How to Invest in Talent

Mark L. Johnson / October 2016

I’ve been writing about drywall construction for more than 20 years. Also during this time, I’ve advised companies about their communications, marketing and branding programs. So, I know a thing or two about dispensing advice.
I’ve learned to distinguish between someone overly reliant on consultants, using them as stand-ins for their own responsibility to make decisions, and those leaders who hire advisers when needed but ultimately turn their advice into action.

Quick Story
A friend of mine paid $3,000 to $5,000 a month for consultants to tell him how to manage people and run his business. Everything was going well, and the consultants served their purpose. But somehow, my friend was captive to their advice stream.
“Do this.”
“Now try that.”
He needed to move on.
If you’re paying for talent development advice, well, that’s great. Just make the advice actionable. Make the programs operational so that the paid-for advice serves its purpose. Here’s what to do.

Pay to Get People Pumped
Michael Heering, president of F.L. Crane & Sons, Inc., Fulton, Miss., sends his top managers to the FMI Leadership Institute for training. In August, for example, Heering had a division manager attend classes.
“He needed a different way of looking at things,” Heering says. “It’s not that he’s not good at what he does. No, he’s doing a great job for us. But, every time we send someone through [this program], they come back with great ideas.”
Leadership training should be invigorating. It should give your people practical ideas to bring back to the company.
Yes, pay for advice. But also activate it.
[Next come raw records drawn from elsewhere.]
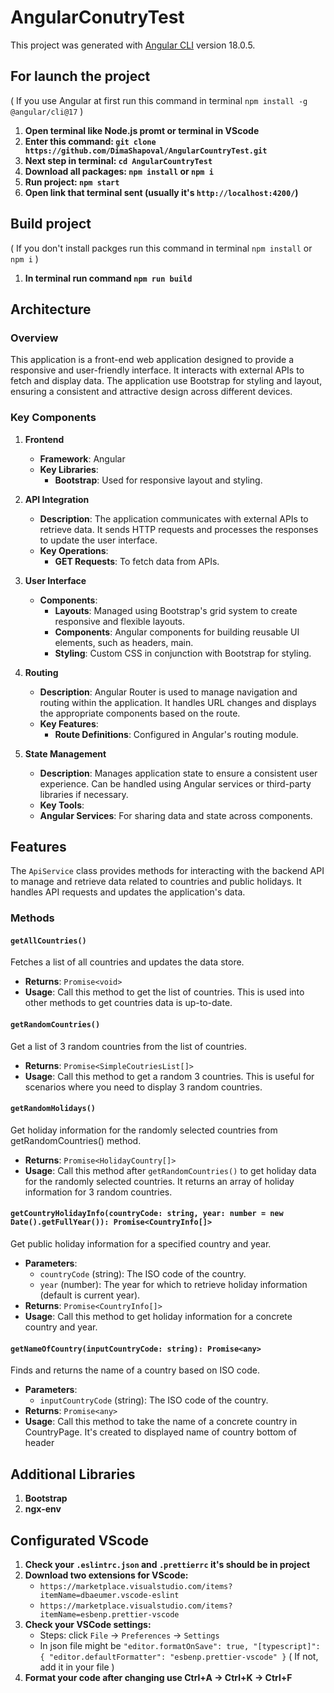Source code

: # AngularConutryTest

This project was generated with [Angular CLI](https://github.com/angular/angular-cli) version 18.0.5.

## For launch the project

( If you use Angular at first run this command in terminal `npm install -g @angular/cli@17` )
1. **Open terminal like Node.js promt or terminal in VScode** 
2. **Enter this command: `git clone https://github.com/DimaShapoval/AngularCountryTest.git`**
3. **Next step in terminal: `cd AngularCountryTest`**
4. **Download all packages: `npm install` or  `npm i`**
5. **Run project: `npm start`**
6. **Open link that terminal sent (usually it's `http://localhost:4200/`)**

## Build project

( If you don't install packges run this command in terminal `npm install` or `npm i` )
1. **In terminal run command `npm run build`**

## Architecture

### Overview

This application is a front-end web application designed to provide a responsive and user-friendly interface. It interacts with external APIs to fetch and display data. The application use Bootstrap for styling and layout, ensuring a consistent and attractive design across different devices.

### Key Components

1. **Frontend**
   - **Framework**: Angular
   - **Key Libraries**: 
     - **Bootstrap**: Used for responsive layout and styling.

2. **API Integration**
   - **Description**: The application communicates with external APIs to retrieve data. It sends HTTP requests and processes the responses to update the user interface.
   - **Key Operations**: 
     - **GET Requests**: To fetch data from APIs.

3. **User Interface**
   - **Components**: 
     - **Layouts**: Managed using Bootstrap's grid system to create responsive and flexible layouts.
     - **Components**: Angular components for building reusable UI elements, such as headers, main.
     - **Styling**: Custom CSS in conjunction with Bootstrap for styling.

4. **Routing**
   - **Description**: Angular Router is used to manage navigation and routing within the application. It handles URL changes and displays the appropriate components based on the route.
   - **Key Features**: 
     - **Route Definitions**: Configured in Angular's routing module.

5. **State Management**
   - **Description**: Manages application state to ensure a consistent user experience. Can be handled using Angular services or third-party libraries if necessary.
   - **Key Tools**: 
   - **Angular Services**: For sharing data and state across components.

## Features

The `ApiService` class provides methods for interacting with the backend API to manage and retrieve data related to countries and public holidays. It handles API requests and updates the application's data.

### Methods

#### `getAllCountries()`

Fetches a list of all countries and updates the data store.

- **Returns**: `Promise<void>`
- **Usage**: Call this method to get the list of countries. This is used into other methods to get countries data is up-to-date.

#### `getRandomCountries()`

Get a list of 3 random countries from the list of countries.

- **Returns**: `Promise<SimpleCoutriesList[]>`
- **Usage**: Call this method to get a random 3 countries. This is useful for scenarios where you need to display 3 random countries.

#### `getRandomHolidays()`

Get holiday information for the randomly selected countries from getRandomCountries() method.

- **Returns**: `Promise<HolidayCountry[]>`
- **Usage**: Call this method after `getRandomCountries()` to get holiday data for the randomly selected countries. It returns an array of holiday information for 3 random countries.

#### `getCountryHolidayInfo(countryCode: string, year: number = new Date().getFullYear()): Promise<CountryInfo[]>`

Get public holiday information for a specified country and year.

- **Parameters**:
  - `countryCode` (string): The ISO code of the country.
  - `year` (number): The year for which to retrieve holiday information (default is current year).
- **Returns**: `Promise<CountryInfo[]>`
- **Usage**: Call this method to get holiday information for a concrete country and year.

#### `getNameOfCountry(inputCountryCode: string): Promise<any>`

Finds and returns the name of a country based on ISO code.

- **Parameters**:
  - `inputCountryCode` (string): The ISO code of the country.
- **Returns**: `Promise<any>`
- **Usage**: Call this method to take the name of a concrete country in CountryPage. It's created to displayed name of country bottom of header

## Additional Libraries
1. **Bootstrap**
2. **ngx-env**

## Configurated VScode

1. **Check your `.eslintrc.json` and `.prettierrc` it's should be in project**
2. **Download two extensions for VScode:**
   - `https://marketplace.visualstudio.com/items?itemName=dbaeumer.vscode-eslint`
   - `https://marketplace.visualstudio.com/items?itemName=esbenp.prettier-vscode`
3. **Check your VSCode settings:**
   - Steps: click `File` -> `Preferences` -> `Settings`
   - In json file might be `"editor.formatOnSave": true,
    "[typescript]": {
        "editor.defaultFormatter": "esbenp.prettier-vscode"
    }`
( If not, add it in your file ) 
5. **Format your code after changing use Ctrl+A -> Ctrl+K -> Ctrl+F**

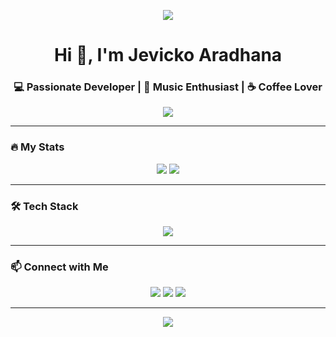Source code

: <!-- Banner -->
<p align="center">
  <img src="https://capsule-render.vercel.app/api?type=waving&color=gradient&height=150&section=header&text=Welcome+to+My+GitHub!&fontSize=30&fontColor=fff" />
</p>

<!-- Salam dan Perkenalan -->
<h1 align="center">Hi 👋, I'm Jevicko Aradhana</h1>
<h3 align="center">💻 Passionate Developer | 🎸 Music Enthusiast | ☕ Coffee Lover</h3>

<!-- Animasi Teks -->
<p align="center">
  <img src="https://readme-typing-svg.herokuapp.com?size=22&color=00C3FF&width=500&lines=I+love+coding+and+building+projects;Always+learning+new+things;Open+to+collaboration+and+ideas!">
</p>

---

### 🔥 My Stats
<p align="center">
  <img src="https://github-readme-stats.vercel.app/api?username=jevicko&show_icons=true&theme=tokyonight" />
  <img src="https://github-readme-streak-stats.herokuapp.com/?user=jevicko&theme=tokyonight" />
</p>

---

### 🛠 Tech Stack
<p align="center">
  <img src="https://skillicons.dev/icons?i=html,css,js,php,python,java,unity,react,mysql,git" />
</p>

---

### 📫 Connect with Me
<p align="center">
  <a href="https://www.linkedin.com/in/jevickoaradhana/" target="_blank"><img src="https://img.shields.io/badge/LinkedIn-0077B5?style=for-the-badge&logo=linkedin&logoColor=white" /></a>
  <a href="aradhanajevicko@gmail.com" target="_blank"><img src="https://img.shields.io/badge/Gmail-D14836?style=for-the-badge&logo=gmail&logoColor=white" /></a>
  <a href="https://instagram.com/jevicko_" target="_blank"><img src="https://img.shields.io/badge/Instagram-E4405F?style=for-the-badge&logo=instagram&logoColor=white" /></a>
</p>

---

<p align="center">
  <img src="https://capsule-render.vercel.app/api?type=waving&color=gradient&height=120&section=footer"/>
</p>

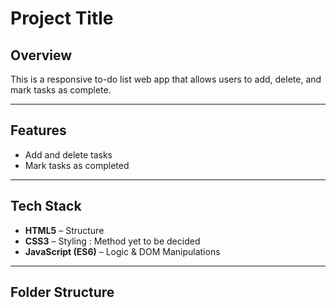 #  Project Title

##  Overview
This is a responsive to-do list web app that allows users to add, delete, and mark tasks as complete.

---

##  Features
- Add and delete tasks
- Mark tasks as completed

---
 
##  Tech Stack
- **HTML5** – Structure
- **CSS3** – Styling : Method yet to be decided
- **JavaScript (ES6)** – Logic & DOM Manipulations

---

##  Folder Structure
Pay for Help with Mentoring
By the year 2021, millennials will dominate the construction workforce, accounting for 65 percent of crews, staff and project oversight, says Mark Breslin of Breslin Strategies, Inc., Alamo, Calif. That means drywall firms need to set up internal mechanisms to provide millennials with direction.
“If a millennial doesn’t like where he’s at, he’ll leave—with no hesitation,” Breslin says.
One solution Breslin highlights is mentoring. He advised one client in the wall, ceiling and coatings business to assign a mentor to every new hire. Each mentor provides professional guidance to a young up-and-comer.
But, mentoring also plays a key retention role for the company. This is because the mentor keeps in touch with the young worker, even if the young person leaves the company. “The mentors are often able to bring them back,” Breslin says. “I don’t know anybody doing that in construction.”
Sounds like good advice. Now, make it happen.

Pay for Help with Corporate Development
Of every 10 people you hire, how many stay with your company? Of every 10 people you want to keep, how many stay?
The latter question is more relevant to John Hinson, Dallas–Fort Worth division president at Marek in Coppell, Texas. He says Marek retains nine of 10 keepers, and does it thanks to its corporate development program.
How did Marek get the program in place? Hinson says the company hired a professional, someone with expertise in corporate development, who wrote the book on leadership training for Marek. It appears be working.
In August, Marek Dallas–Fort Worth held its annual service-award dinner. About 60 employees attended. Most were 10-year company veterans, many were in the two-decade category. Five singled out for recognition had been with Marek for 30 and 35 years. They stayed, Hinson says, because they had been developed and given opportunities.
Marek’s hiring the talent development professional paid off. But, keeping the program actionable has truly been profitable.
Now, I’m not saying getting employee programs up and running is easy. But try to make it happen. Work on your company’s training and talent development programs. You may need to pay for some advice. But after you get the programs in place, your consultants can move on.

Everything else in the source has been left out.